When they put the 2 3/4 stamp on that barrel they mean it! I didn't thing much about it either with my Rem 1100 shooting a 2 3/4 rem barrel I got for cheep at a pawn shop. But one day I shot it and was getting ready to shoot it again and decided not to waist the bullet.. so I then looked down and its a good thing I didn't shoot! there was about 1 1/4 space showing between the end of the receiver where the barrel connects 'to' the receiver. somehow it broke the weld around the round piece that fits over the shell tube. It wasn't till I ruined my barrel(and almost my arm?) till I checked out the differences.. and there is! the gas ports are different and the 2 3/4 barrel will not handle presser of the 3" shell. Now good ol Remington replaced that barrel for me in two weeks and that is why I have and will always buy Remington. My dad owns several Rem 12's, 20's and a 28.. and they all 'never' jam and are the best guns made!

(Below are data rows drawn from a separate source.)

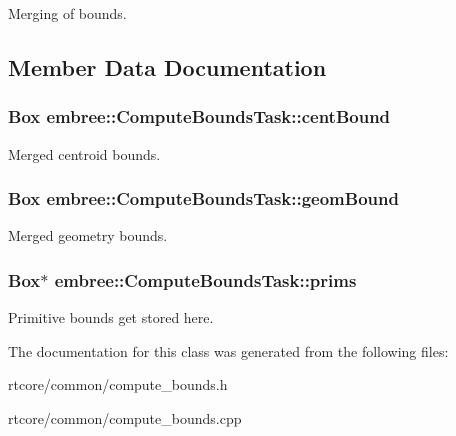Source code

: Merging of bounds. 



\subsection{Member Data Documentation}
\hypertarget{classembree_1_1_compute_bounds_task_a7b7eb44229e94eeb13c587eb6153d3d5}{
\subsubsection[{centBound}]{\setlength{\rightskip}{0pt plus 5cm}Box {\bf embree::ComputeBoundsTask::centBound}}}
\label{classembree_1_1_compute_bounds_task_a7b7eb44229e94eeb13c587eb6153d3d5}


Merged centroid bounds. 

\hypertarget{classembree_1_1_compute_bounds_task_a9d9691967473a2fb5317bd1f4d8c442d}{
\subsubsection[{geomBound}]{\setlength{\rightskip}{0pt plus 5cm}Box {\bf embree::ComputeBoundsTask::geomBound}}}
\label{classembree_1_1_compute_bounds_task_a9d9691967473a2fb5317bd1f4d8c442d}


Merged geometry bounds. 

\hypertarget{classembree_1_1_compute_bounds_task_aae812d1cb3a99694619bb1fdab6f5fee}{
\subsubsection[{prims}]{\setlength{\rightskip}{0pt plus 5cm}Box$\ast$ {\bf embree::ComputeBoundsTask::prims}}}
\label{classembree_1_1_compute_bounds_task_aae812d1cb3a99694619bb1fdab6f5fee}


Primitive bounds get stored here. 



The documentation for this class was generated from the following files:\begin{DoxyCompactItemize}
\item 
rtcore/common/compute\_\-bounds.h\item 
rtcore/common/compute\_\-bounds.cpp\end{DoxyCompactItemize}
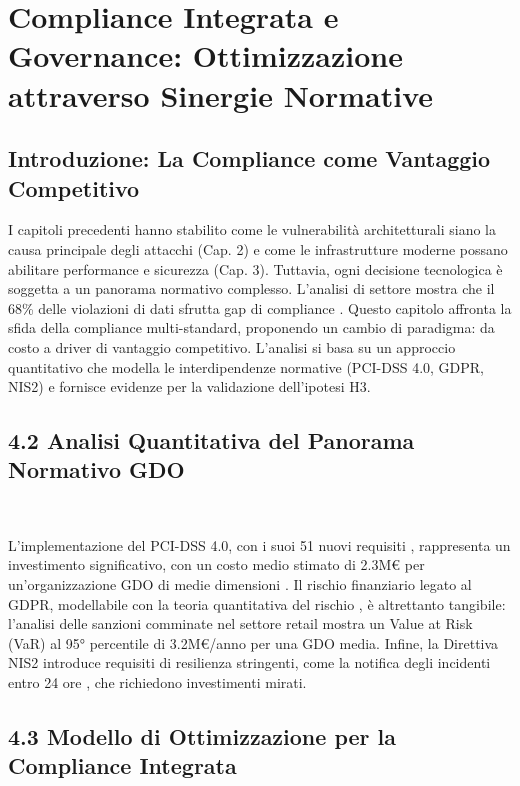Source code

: \chapter{Compliance Integrata e Governance: Ottimizzazione attraverso Sinergie Normative}


\section{Introduzione: La Compliance come Vantaggio Competitivo}

I capitoli precedenti hanno stabilito come le vulnerabilità architetturali siano la causa principale degli attacchi (Cap. 2) e come le infrastrutture moderne possano abilitare performance e sicurezza (Cap. 3). Tuttavia, ogni decisione tecnologica è soggetta a un panorama normativo complesso. L'analisi di settore mostra che il 68\% delle violazioni di dati sfrutta gap di compliance \autocite{verizon2024}. Questo capitolo affronta la sfida della compliance multi-standard, proponendo un cambio di paradigma: da costo a driver di vantaggio competitivo. L'analisi si basa su un approccio quantitativo che modella le interdipendenze normative (PCI-DSS 4.0, GDPR, NIS2) e fornisce evidenze per la validazione dell'ipotesi H3.

\section{4.2 Analisi Quantitativa del Panorama Normativo GDO}\

L'implementazione del PCI-DSS 4.0, con i suoi 51 nuovi requisiti \autocite{pcidss2024}, rappresenta un investimento significativo, con un costo medio stimato di 2.3M€ per un'organizzazione GDO di medie dimensioni \autocite{Gartner2024gdpr}. Il rischio finanziario legato al GDPR, modellabile con la teoria quantitativa del rischio \autocite{mcneil2015}, è altrettanto tangibile: l'analisi delle sanzioni comminate nel settore retail \autocite{EDPB2024} mostra un Value at Risk (VaR) al 95° percentile di 3.2M€/anno per una GDO media. Infine, la Direttiva NIS2 introduce requisiti di resilienza stringenti, come la notifica degli incidenti entro 24 ore \autocite{ENISA2024nis2}, che richiedono investimenti mirati.

\section{4.3 Modello di Ottimizzazione per la Compliance Integrata}

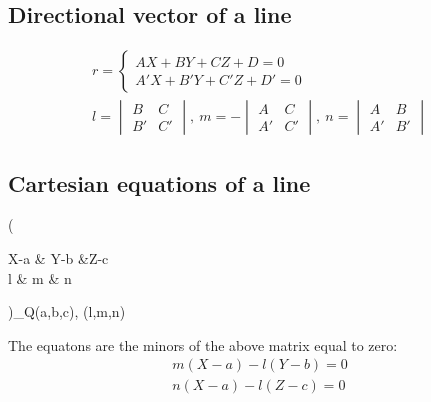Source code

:\documentclass{article}
\begin{document}
    \subsection*{Directional vector of a line}
        \begin{gather*}
            r =\begin{cases}
                AX + BY + CZ + D = 0 \\
                A'X + B'Y + C'Z + D' = 0
            \end{cases} \\
            l = \begin{vmatrix}
                B & C \\ B' & C'
            \end{vmatrix}, \
            m = - \begin{vmatrix}
                A & C \\ A' & C'
            \end{vmatrix}, \
            n = \begin{vmatrix}
                A & B \\ A' & B'
            \end{vmatrix}    
        \end{gather*}
    \subsection*{Cartesian equations of a line}
        \begin{flalign*}
            \left(\begin{matrix}
                X-a & Y-b &Z-c \\
                l & m & n
            \end{matrix}\right)_{Q\equiv (a,b,c), (l,m,n)}
        \end{flalign*}
        The equatons are the minors of the above matrix equal to zero:
        \begin{gather*}
            m\left( X - a \right) - l\left( Y - b\right) = 0 \\
            n\left( X - a \right) - l\left( Z - c\right) = 0  
        \end{gather*}
    
    \newpage
\end{document}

An 1100 shotgun with the 2 3/4" receiver that shoots the 2 3/4" shells will shoot the 3" steel shot shells when using the appropriate 3" steel shot barrel. Since the steel shot doesn't create as much pressure, this is a safe practice okayed by Remington. Never shoot 3" lead in one of the barrels though when using a standard 2 3/4" receiver. You have to have both the magnum receiver and barrel to shoot the higher pressure 3" lead shells. This gives the owner of the 2 3/4" 1100 a bit more utility in the use of their gun.
Just remember, never mix in a 3" lead shotgun shell with the steel ones when using 2 3/4" receiver with the 3" steel barrel, or you may have a tragic accident.
Last edited by silverstreak; 05-27-2008 at 04:09 PM.
The most important aspect is pressure. 3" steel shotshells are lower pressure and can be fired with a 2 3/4" receiver and the permissible 3" steel barrel. That shows the ejection port isn't the limiting factor. The 3" magnum and 3 1/2" super magnum receivers are built heavier to allow for the higher pressures of the magnum rounds. So far as I know, the 3" steel setup with a 2 3/4" receiver is the only setup where a 3" shell is permissible with a 2 3/4 receiver; it still requires the 3" steel barrel and the lower pressure steel shell.
I had inadvernintly loaded up 3" in my Winchester 1400 12ga 2.3/4 during phesant hunting the shot a nice rooster just fine,the problem on ejection the longer hull jambed in the action had to use a pocket knife to cut down the hull to get it out.
i was hunting with my kid brother and he had dumped all the shells on the seat and handed me a hand full for our pockets a odd 3"er got in there and he just read the shot size and 12ga on the head stamp, when huntng with family keep you ammo seperate.
Last edited by Rex in OTZ; 05-29-2008 at 04:37 PM.